Re: Producing Atom from Maciej Stachowiak on 2009-10-05 (public-html@w3.org from October 2009)

From: Maciej Stachowiak <mjs@apple.com>
Date: Sun, 04 Oct 2009 18:23:12 -0700
To: Sam Ruby <rubys@intertwingly.net>
Cc: Ian Hickson <ian@hixie.ch>, public-html@w3.org
Message-id: <7D78E2FD-4688-440B-A84D-F608FFD26DFA@apple.com>
On Oct 4, 2009, at 5:22 PM, Sam Ruby wrote:

> Maciej Stachowiak wrote:
>> On Oct 4, 2009, at 4:11 PM, Sam Ruby wrote:
>> Here's the algorithm: <http://dev.w3.org/html5/spec/Overview.html#atom 
>> >. It looks to me like it will never add an <atom:author> element,  
>> so its output is always invalid Atom.
>
> Section 2.2.2 may provide an out "extension specification can be  
> written that overrides the requirements in this specification".

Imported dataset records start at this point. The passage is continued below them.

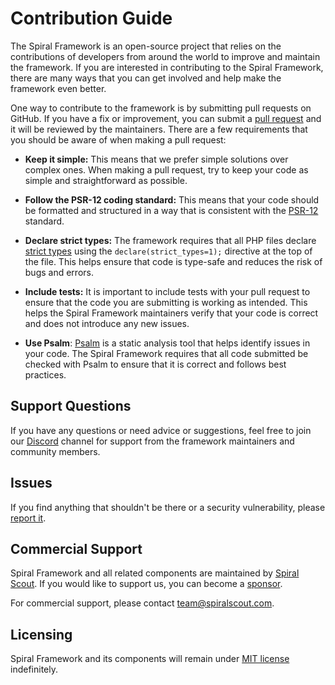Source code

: # Contribution Guide

The Spiral Framework is an open-source project that relies on the contributions of developers from around the world to improve and maintain the framework.
If you are interested in contributing to the Spiral Framework, there are many ways that you can get involved and help make the framework even better.

One way to contribute to the framework is by submitting pull requests on GitHub.
If you have a fix or improvement, you can submit a [pull request](https://github.com/spiral/framework/pulls) and it will be reviewed by the maintainers.
There are a few requirements that you should be aware of when making a pull request:

- **Keep it simple:** This means that we prefer simple solutions over complex ones. When making a pull request, try to keep your code as simple and straightforward as possible.

- **Follow the PSR-12 coding standard:** This means that your code should be formatted and structured in a way that is consistent with the [PSR-12](https://www.php-fig.org/psr/psr-12/) standard.

- **Declare strict types:** The framework requires that all PHP files declare [strict types](https://www.php.net/manual/en/language.types.declarations.php#language.types.declarations.strict) using the `declare(strict_types=1);` directive at the top of the file. This helps ensure that code is type-safe and reduces the risk of bugs and errors.

- **Include tests:** It is important to include tests with your pull request to ensure that the code you are submitting is working as intended. This helps the Spiral Framework maintainers verify that your code is correct and does not introduce any new issues.

- **Use Psalm**: [Psalm](https://psalm.dev/) is a static analysis tool that helps identify issues in your code. The Spiral Framework requires that all code submitted be checked with Psalm to ensure that it is correct and follows best practices.

## Support Questions

If you have any questions or need advice or suggestions, feel free to join our [Discord](https://discord.gg/TFeEmCs) channel for support from the framework maintainers and community members.

## Issues

If you find anything that shouldn't be there or a security vulnerability, please [report it](https://github.com/spiral/framework/issues).

## Commercial Support

Spiral Framework and all related components are maintained by [Spiral Scout](https://spiralscout.com/).
If you would like to support us, you can become a [sponsor](https://github.com/sponsors/roadrunner-server).

For commercial support, please contact [team@spiralscout.com](mailto:team@spiralscout.com).

## Licensing

Spiral Framework and its components will remain under [MIT license](/license.md) indefinitely.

Yes, an extension specification could define a different algorithm (or  
a patch to the algorithm) which supersedes HTML5. Then you'd have an  
interoperability problem between implementations that follow it and  
implementations that do not.

>
>>> If it is possible for the conversion algorithm to produce non- 
>>> conforming Atom, then I believe that an informative statement to  
>>> that effect is in order, and ideally in that informative statement  
>>> some guidance should be provided.
>> As written, it's not only possible but necessary.
>
> If you draw that conclusion, and the intent was that implementations  
> may augment this in any way, then this should be clarified.   
> Something as simple as an informative statement would address the  
> issue.

My conclusion is that following the HTML5 algorithm for HTML-to-Atom  
conversion will always produce nonconforming Atom. At least  
superficially, the statement "a user agent must run the following  
algorithm to extract an Atom feed" seems to forbid user agents from  
using any other algorithm to extract an Atom feed.  Perhaps it is the  
intent that other operations that take HTML as input and produce Atom  
as output do not count as "extract[ing] an Atom feed".

>
>>> I have no problem with that statement discouraging vendor-specific  
>>> proprietary extensions, and encouraging vendor neutral extensions  
>>> to this specification where appropriate.
>> Here's some possible options:
>> 1) Leave the HTML-to-Atom algorithm in HTML5, generating Atom that  
>> is always nonconforming.
>> 2) Remove the HTML-to-Atom algorithm from the HTML5 spec (perhaps  
>> it can be in a separate specification).
>> 3) Define the conversion algorithm in HTML5, but have it require  
>> the inclusion of <atom:author> in some way that HTML5 itself does  
>> not specify. Other specifications may fill in the gap, but HTML5  
>> won't reference them.
>> 4) Leave the HTML-to-Atom algorithm in HTML5, generating Atom that  
>> is always nonconforming, but allowing arbitrary additional  
>> information to be added to the Atom output as part of the  
>> conversion. Other specifications may fill in the gap, but HTML5  
>> won't reference them.
>> 5) HTML5 references the vCard vocabulary and specifies how to  
>> include <atom:author> info, thus rendering its default Atom output  
>> conforming.
>> 6) Option 3, but HTML5 does reference the spec that describes how  
>> to include author info.
>> 7) Option 4, but HTML5 does reference the spec that describes how  
>> to include author info.
>> I think #1 is unacceptable, because I believe generating  
>> noncomforming Atom does not satisfy the use cases for HTML-to-Atom  
>> conversion. I I will leave it to others to determine which of the  
>> other options, if any, might be acceptable. In my opinion, all of  
>> the other options are effectively equivalent to either #2 or #5.
>>> Would it be helpful if I opened a bug in bugzilla?
>> It would be useful to be clear about what the bug is, and possible  
>> ways to resolve it.
>
> My point was that #1 is unacceptable.
>
> Other options include moving the Atom production or even all of  
> Microdata out of the HTML5 spec.  (Perhaps those specs could  
> reference Vcard, perhaps not; but either way, those are separate  
> questions).

The HTML-to-Atom conversion, as currently written, has no dependency  
on Microdata, so it would be unaffected by any changes to Microdata.  
It's based purely on built-in elements and attributes of HTML. Moving  
HTML-to-Atom conversion out of the HTML5 spec was my option #2.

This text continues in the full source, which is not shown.